▶ _TASK REQUIREMENTS_: Look through the entries for the string "hypertarget" and copy every line where it shows up.
-- DATA RECORDS follows --
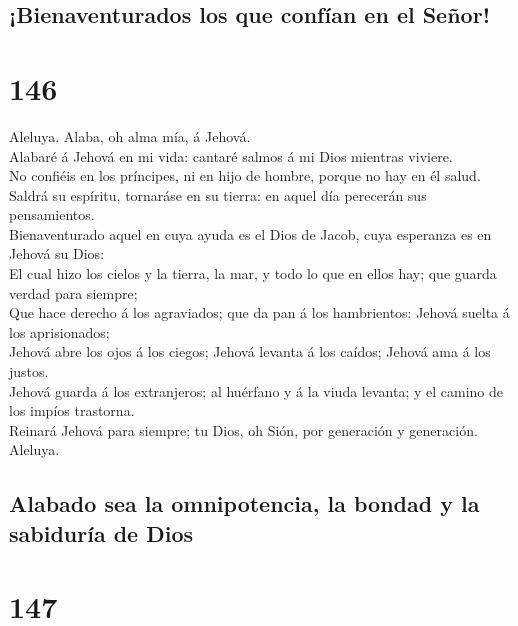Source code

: \hypertarget{bienaventurados-los-que-confuxedan-en-el-seuxf1or}{%
\subsection{¡Bienaventurados los que confían en el
Señor!}\label{bienaventurados-los-que-confuxedan-en-el-seuxf1or}}

\hypertarget{section-145}{%
\section{146}\label{section-145}}

 Aleluya. Alaba, oh alma mía, á Jehová.\\
 Alabaré á Jehová en mi vida: cantaré salmos á mi Dios
mientras viviere.\\
 No confiéis en los príncipes, ni en hijo de hombre, porque
no hay en él salud.\\
 Saldrá su espíritu, tornaráse en su tierra: en aquel día
perecerán sus pensamientos.\\
 Bienaventurado aquel en cuya ayuda es el Dios de Jacob,
cuya esperanza es en Jehová su Dios:\\
 El cual hizo los cielos y la tierra, la mar, y todo lo que
en ellos hay; que guarda verdad para siempre;\\
 Que hace derecho á los agraviados; que da pan á los
hambrientos: Jehová suelta á los aprisionados;\\
 Jehová abre los ojos á los ciegos; Jehová levanta á los
caídos; Jehová ama á los justos.\\
 Jehová guarda á los extranjeros; al huérfano y á la viuda
levanta; y el camino de los impíos trastorna.\\
 Reinará Jehová para siempre; tu Dios, oh Sión, por
generación y generación. Aleluya.

\hypertarget{alabado-sea-la-omnipotencia-la-bondad-y-la-sabiduruxeda-de-dios}{%
\subsection{Alabado sea la omnipotencia, la bondad y la sabiduría de
Dios}\label{alabado-sea-la-omnipotencia-la-bondad-y-la-sabiduruxeda-de-dios}}

\hypertarget{section-146}{%
\section{147}\label{section-146}}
-- DATA RECORDS concluded --
▶ _SOLUTION BELOW_:
: \hypertarget{bienaventurados-los-que-confuxedan-en-el-seuxf1or}{%
\hypertarget{section-145}{%
\hypertarget{alabado-sea-la-omnipotencia-la-bondad-y-la-sabiduruxeda-de-dios}{%
\hypertarget{section-146}{%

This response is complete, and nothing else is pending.